(Material supplied)
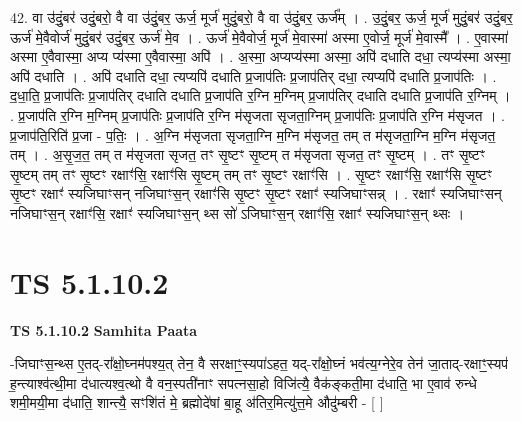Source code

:\documentclass[17pt]{extarticle}
\begin{document}
42. वा उ॑दुं॒बर॑ उदुं॒बरो॒ वै वा उ॑दुं॒बर॒ ऊर्ज॒ मूर्ज॑ मुदुं॒बरो॒ वै वा उ॑दुं॒बर॒ ऊर्ज᳚म् । . उ॒दुं॒बर॒ ऊर्ज॒ मूर्ज॑ मुदुं॒बर॑ उदुं॒बर॒ ऊर्ज॑ मे॒वैवोर्ज॑ मुदुं॒बर॑ उदुं॒बर॒ ऊर्ज॑ मे॒व । . ऊर्ज॑ मे॒वैवोर्ज॒ मूर्ज॑ मे॒वास्मा॑ अस्मा ए॒वोर्ज॒ मूर्ज॑ मे॒वास्मै᳚ । . ए॒वास्मा॑ अस्मा ए॒वैवास्मा॒ अप्य प्य॑स्मा ए॒वैवास्मा॒ अपि॑ । . अ॒स्मा॒ अप्यप्य॑स्मा अस्मा॒ अपि॑ दधाति दधा॒ त्यप्य॑स्मा अस्मा॒ अपि॑ दधाति । . अपि॑ दधाति दधा॒ त्यप्यपि॑ दधाति प्र॒जाप॑तिः प्र॒जाप॑तिर् दधा॒ त्यप्यपि॑ दधाति प्र॒जाप॑तिः । . द॒धा॒ति॒ प्र॒जाप॑तिः प्र॒जाप॑तिर् दधाति दधाति प्र॒जाप॑ति र॒ग्नि म॒ग्निम् प्र॒जाप॑तिर् दधाति दधाति प्र॒जाप॑ति र॒ग्निम् । . प्र॒जाप॑ति र॒ग्नि म॒ग्निम् प्र॒जाप॑तिः प्र॒जाप॑ति र॒ग्नि म॑सृजता सृजता॒ग्निम् प्र॒जाप॑तिः प्र॒जाप॑ति र॒ग्नि म॑सृजत । . प्र॒जाप॑ति॒रिति॑ प्र॒जा - प॒तिः॒ । . अ॒ग्नि म॑सृजता सृजता॒ग्नि म॒ग्नि म॑सृजत॒ तम् त म॑सृजता॒ग्नि म॒ग्नि म॑सृजत॒ तम् । . अ॒सृ॒ज॒त॒ तम् त म॑सृजता सृजत॒ तꣳ सृ॒ष्टꣳ सृ॒ष्टम् त म॑सृजता सृजत॒ तꣳ सृ॒ष्टम् । . तꣳ सृ॒ष्टꣳ सृ॒ष्टम् तम् तꣳ सृ॒ष्टꣳ रक्षाꣳ॑सि॒ रक्षाꣳ॑सि सृ॒ष्टम् तम् तꣳ सृ॒ष्टꣳ रक्षाꣳ॑सि । . सृ॒ष्टꣳ रक्षाꣳ॑सि॒ रक्षाꣳ॑सि सृ॒ष्टꣳ सृ॒ष्टꣳ रक्षाꣳ॑ स्यजिघाꣳसन् नजिघाꣳस॒न् रक्षाꣳ॑सि सृ॒ष्टꣳ सृ॒ष्टꣳ रक्षाꣳ॑ स्यजिघाꣳसन्न् । . रक्षाꣳ॑ स्यजिघाꣳसन् नजिघाꣳस॒न् रक्षाꣳ॑सि॒ रक्षाꣳ॑ स्यजिघाꣳस॒न् थ्स सो॑ ऽजिघाꣳस॒न् रक्षाꣳ॑सि॒ रक्षाꣳ॑ स्यजिघाꣳस॒न् थ्सः । \newline
\pagebreak
{}

\section{ TS 5.1.10.2 }

\textbf{TS 5.1.10.2 } \newline
\textbf{Samhita Paata} \newline

-जिघाꣳस॒न्थ्स ए॒तद्-रा᳚क्षो॒घ्नम॑पश्य॒त् तेन॒ वै सरक्षाꣳ॒॒स्यपा॑ऽहत॒ यद्-रा᳚क्षो॒घ्नं भव॑त्य॒ग्नेरे॒व तेन॑ जा॒ताद्-रक्षाꣳ॒॒स्यप॑ ह॒न्त्याश्व॑त्थी॒मा द॑धात्यश्व॒त्थो वै वन॒स्पती॑नाꣳ सपत्नसा॒हो विजि॑त्यै॒ वैक॑ङ्कती॒मा द॑धाति॒ भा ए॒वाव॑ रुन्धे शमी॒मयी॒मा द॑धाति॒ शान्त्यै॒ सꣳशि॑तं मे॒ ब्रह्मोदे॑षां बा॒हू अ॑तिर॒मित्यु॑त्त॒मे औदु॑म्बरी - [  ] \newline
\end{document}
(End Material supplied)
*Work instruction:*
Find how many lines of the material include the string "textbf". Nothing but the number should be given.

*Task result:*
2